Kasus yang menjerat Febrie semakin kompleks setelah Kejagung menerbitkan tiga Surat Perintah Penyidikan (Sprindik) baru. Langkah ini diambil sebagai tindak lanjut pengalihan perkara dari Kepolisian. Ketiga Sprindik tersebut mencakup dugaan tindak pidana korupsi dan TPPU pada proyek PT Krakatau Steel, pengadaan batu bara PLTU untuk PLN yang menyebabkan insiden blackout, serta perkara ASABRI yang telah lebih dulu mencuat.
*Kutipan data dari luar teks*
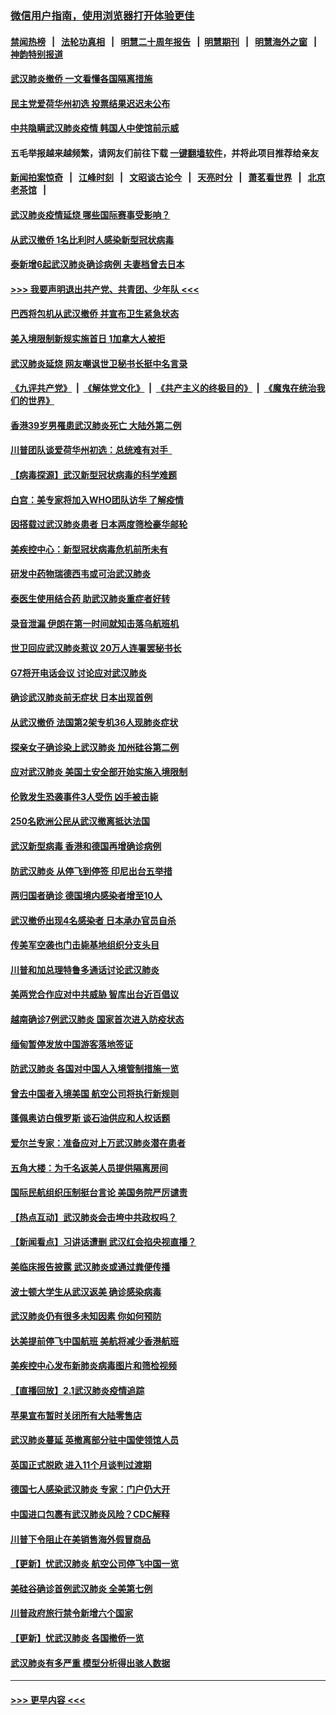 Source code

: ### [微信用户指南，使用浏览器打开体验更佳](https://github.com/gfw-breaker/banned-news1/blob/master/indexes/wechat-guide.md?t=0)
#### [禁闻热榜](热点新闻.md?t=0)  &nbsp;&nbsp;|&nbsp;&nbsp; [法轮功真相](https://github.com/gfw-breaker/truth/blob/master/README.md?t=0) &nbsp;&nbsp;|&nbsp;&nbsp; [明慧二十周年报告](https://github.com/gfw-breaker/mh-reports/blob/master/README.md?t=0) &nbsp;&nbsp;|&nbsp;&nbsp;[明慧期刊](https://github.com/gfw-breaker/mh-qikan) &nbsp;&nbsp;|&nbsp;&nbsp; [明慧海外之窗](https://github.com/gfw-breaker/mh-news/blob/master/README.md?t=0) &nbsp;&nbsp;|&nbsp;&nbsp; [神韵特别报道](https://github.com/gfw-breaker/mh-news/blob/master/shenyun.md?t=0)
#### [武汉肺炎撤侨 一文看懂各国隔离措施](../pages/nsc418/n11844216.md?t=02050511) 
#### [民主党爱荷华州初选 投票结果迟迟未公布](../pages/nsc418/n11844207.md?t=02050511) 
#### [中共隐瞒武汉肺炎疫情 韩国人中使馆前示威](../pages/nsc418/n11844084.md?t=02050511) 
#### 五毛举报越来越频繁，请网友们前往下载 [一键翻墙软件](https://github.com/gfw-breaker/ssr-accounts)，并将此项目推荐给亲友
#### [新闻拍案惊奇](https://github.com/gfw-breaker/banned-news1/blob/master/pages/link4.md) &nbsp;&nbsp;|&nbsp;&nbsp; [江峰时刻](https://github.com/gfw-breaker/banned-news1/blob/master/pages/link4.md) &nbsp;&nbsp;|&nbsp;&nbsp; [文昭谈古论今](https://github.com/gfw-breaker/banned-news1/blob/master/pages/link4.md) &nbsp;&nbsp;|&nbsp;&nbsp; [天亮时分](https://github.com/gfw-breaker/banned-news1/blob/master/pages/link4.md) &nbsp;&nbsp;|&nbsp;&nbsp; [萧茗看世界](https://github.com/gfw-breaker/banned-news1/blob/master/pages/link4.md) &nbsp;&nbsp;|&nbsp;&nbsp; [北京老茶馆](https://github.com/gfw-breaker/banned-news1/blob/master/pages/link4.md) &nbsp;&nbsp;|&nbsp;&nbsp; 
#### [武汉肺炎疫情延烧 哪些国际赛事受影响？](../pages/nsc418/n11843958.md?t=02050511) 
#### [从武汉撤侨 1名比利时人感染新型冠状病毒](../pages/nsc418/n11843977.md?t=02050511) 
#### [泰新增6起武汉肺炎确诊病例 夫妻档曾去日本](../pages/nsc418/n11843900.md?t=02050511) 
#### [>>> 我要声明退出共产党、共青团、少年队 <<<](https://github.com/begood0513/goodnews/blob/master/quit/letter.md) 
#### [巴西将包机从武汉撤侨 并宣布卫生紧急状态](../pages/nsc418/n11843418.md?t=02050511) 
#### [美入境限制新规实施首日 1加拿大人被拒](../pages/nsc418/n11843058.md?t=02050511) 
#### [武汉肺炎延烧 网友嘲讽世卫秘书长挺中名言录](../pages/nsc418/n11843056.md?t=02050511) 
#### [《九评共产党》](https://github.com/begood0513/9ping.md/blob/master/README.md) &nbsp;|&nbsp; [《解体党文化》](../../../../jtdwh.md/blob/master/README.md)  &nbsp;|&nbsp; [《共产主义的终极目的》](../../../../gczydzjmd.md/blob/master/README.md) &nbsp;|&nbsp; [《魔鬼在统治我们的世界》](../../../../mgztzwmdsj.md/blob/master/README.md) 
#### [香港39岁男罹患武汉肺炎死亡 大陆外第二例](../pages/nsc418/n11843026.md?t=02050511) 
#### [川普团队谈爱荷华州初选：总统难有对手  ](../pages/nsc418/n11842867.md?t=02050511) 
#### [【病毒探源】武汉新型冠状病毒的科学难题](../pages/nsc418/n11842176.md?t=02050511) 
#### [白宫：美专家将加入WHO团队访华 了解疫情](../pages/nsc418/n11842198.md?t=02050511) 
#### [因搭载过武汉肺炎患者 日本两度筛检豪华邮轮](../pages/nsc418/n11842447.md?t=02050511) 
#### [美疾控中心：新型冠状病毒危机前所未有](../pages/nsc418/n11842406.md?t=02050511) 
#### [研发中药物瑞德西韦或可治武汉肺炎](../pages/nsc418/n11842100.md?t=02050511) 
#### [泰医生使用结合药 助武汉肺炎重症者好转](../pages/nsc418/n11842096.md?t=02050511) 
#### [录音泄漏 伊朗在第一时间就知击落乌航班机](../pages/nsc418/n11842002.md?t=02050511) 
#### [世卫回应武汉肺炎惹议 20万人连署罢秘书长](../pages/nsc418/n11841664.md?t=02050511) 
#### [G7将开电话会议 讨论应对武汉肺炎](../pages/nsc418/n11841658.md?t=02050511) 
#### [确诊武汉肺炎前无症状 日本出现首例](../pages/nsc418/n11841567.md?t=02050511) 
#### [从武汉撤侨 法国第2架专机36人现肺炎症状](../pages/nsc418/n11841382.md?t=02050511) 
#### [探亲女子确诊染上武汉肺炎 加州硅谷第二例](../pages/nsc418/n11839784.md?t=02050511) 
#### [应对武汉肺炎 美国土安全部开始实施入境限制](../pages/nsc418/n11839729.md?t=02050511) 
#### [伦敦发生恐袭事件3人受伤 凶手被击毙](../pages/nsc418/n11839442.md?t=02050511) 
#### [250名欧洲公民从武汉撤离抵达法国](../pages/nsc418/n11839438.md?t=02050511) 
#### [武汉新型病毒 香港和德国再增确诊病例](../pages/nsc418/n11839381.md?t=02050511) 
#### [防武汉肺炎 从停飞到停签 印尼出台五举措](../pages/nsc418/n11839282.md?t=02050511) 
#### [两归国者确诊 德国境内感染者增至10人](../pages/nsc418/n11839164.md?t=02050511) 
#### [武汉撤侨出现4名感染者 日本承办官员自杀](../pages/nsc418/n11839044.md?t=02050511) 
#### [传美军空袭也门击毙基地组织分支头目](../pages/nsc418/n11839210.md?t=02050511) 
#### [川普和加总理特鲁多通话讨论武汉肺炎](../pages/nsc418/n11839128.md?t=02050511) 
#### [美两党合作应对中共威胁 智库出台近百倡议](../pages/nsc418/n11838437.md?t=02050511) 
#### [越南确诊7例武汉肺炎 国家首次进入防疫状态](../pages/nsc418/n11838860.md?t=02050511) 
#### [缅甸暂停发放中国游客落地签证](../pages/nsc418/n11838730.md?t=02050511) 
#### [防武汉肺炎 各国对中国人入境管制措施一览](../pages/nsc418/n11838726.md?t=02050511) 
#### [曾去中国者入境美国 航空公司将执行新规则](../pages/nsc418/n11838375.md?t=02050511) 
#### [蓬佩奥访白俄罗斯 谈石油供应和人权话题](../pages/nsc418/n11838242.md?t=02050511) 
#### [爱尔兰专家：准备应对上万武汉肺炎潜在患者](../pages/nsc418/n11837978.md?t=02050511) 
#### [五角大楼：为千名返美人员提供隔离房间](../pages/nsc418/n11837831.md?t=02050511) 
#### [国际民航组织压制挺台言论 美国务院严厉谴责](../pages/nsc418/n11837791.md?t=02050511) 
#### [【热点互动】武汉肺炎会击垮中共政权吗？](../pages/nsc418/n11837779.md?t=02050511) 
#### [【新闻看点】习讲话遭删 武汉红会掐央视直播？](../pages/nsc418/n11837573.md?t=02050511) 
#### [美临床报告披露 武汉肺炎或通过粪便传播](../pages/nsc418/n11837626.md?t=02050511) 
#### [波士顿大学生从武汉返美 确诊感染病毒](../pages/nsc418/n11837580.md?t=02050511) 
#### [武汉肺炎仍有很多未知因素 你如何预防](../pages/nsc418/n11837666.md?t=02050511) 
#### [达美提前停飞中国航班 美航将减少香港航班](../pages/nsc418/n11837649.md?t=02050511) 
#### [美疾控中心发布新肺炎病毒图片和筛检视频](../pages/nsc418/n11837491.md?t=02050511) 
#### [【直播回放】2.1武汉肺炎疫情追踪](../pages/nsc418/n11837232.md?t=02050511) 
#### [苹果宣布暂时关闭所有大陆零售店](../pages/nsc418/n11837097.md?t=02050511) 
#### [武汉肺炎蔓延 英撤离部分驻中国使领馆人员](../pages/nsc418/n11837061.md?t=02050511) 
#### [英国正式脱欧 进入11个月谈判过渡期](../pages/nsc418/n11836911.md?t=02050511) 
#### [德国七人感染武汉肺炎 专家：门户仍大开](../pages/nsc418/n11836344.md?t=02050511) 
#### [中国进口包裹有武汉肺炎风险？CDC解释](../pages/nsc418/n11836321.md?t=02050511) 
#### [川普下令阻止在美销售海外假冒商品](../pages/nsc418/n11836261.md?t=02050511) 
#### [【更新】忧武汉肺炎 航空公司停飞中国一览](../pages/nsc418/n11835931.md?t=02050511) 
#### [美硅谷确诊首例武汉肺炎 全美第七例](../pages/nsc418/n11836093.md?t=02050511) 
#### [川普政府旅行禁令新增六个国家](../pages/nsc418/n11836083.md?t=02050511) 
#### [【更新】忧武汉肺炎 各国撤侨一览](../pages/nsc418/n11835673.md?t=02050511) 
#### [武汉肺炎有多严重 模型分析得出骇人数据](../pages/nsc418/n11835829.md?t=02050511) 

----
#### [ >>> 更早内容 <<< ](../indexes/nsc418-earlier.md)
Selain Febrie, penyidik juga telah menetapkan Don Ritto, seorang pihak swasta, sebagai tersangka dalam kasus ini. Don Ritto diduga kuat terlibat dalam tindak pidana pencucian uang yang bersumber dari tindak pidana korupsi. Sementara itu, Febrie Adriansyah sendiri diduga terlibat dalam dugaan korupsi dan/atau TPPU dalam proses penanganan hukum terhadap oknum penyelenggara negara pada perkara PT Asabri dan kasus korupsi lainnya yang lebih luas.
Untuk memastikan penanganan kasus berjalan objektif dan profesional, Kejagung juga telah membentuk tim khusus yang beranggotakan sembilan jaksa senior. Mayoritas dari jaksa-jaksa ini memiliki rekam jejak pernah bertugas di Komisi Pemberantasan Korupsi (KPK), menunjukkan keseriusan Kejagung dalam menangani perkara yang melibatkan internalnya sendiri. Tim ini diklaim tidak menunjukkan resistensi atau penolakan terhadap kasus korupsi yang menjerat Febrie, menjamin independensi penyelidikan.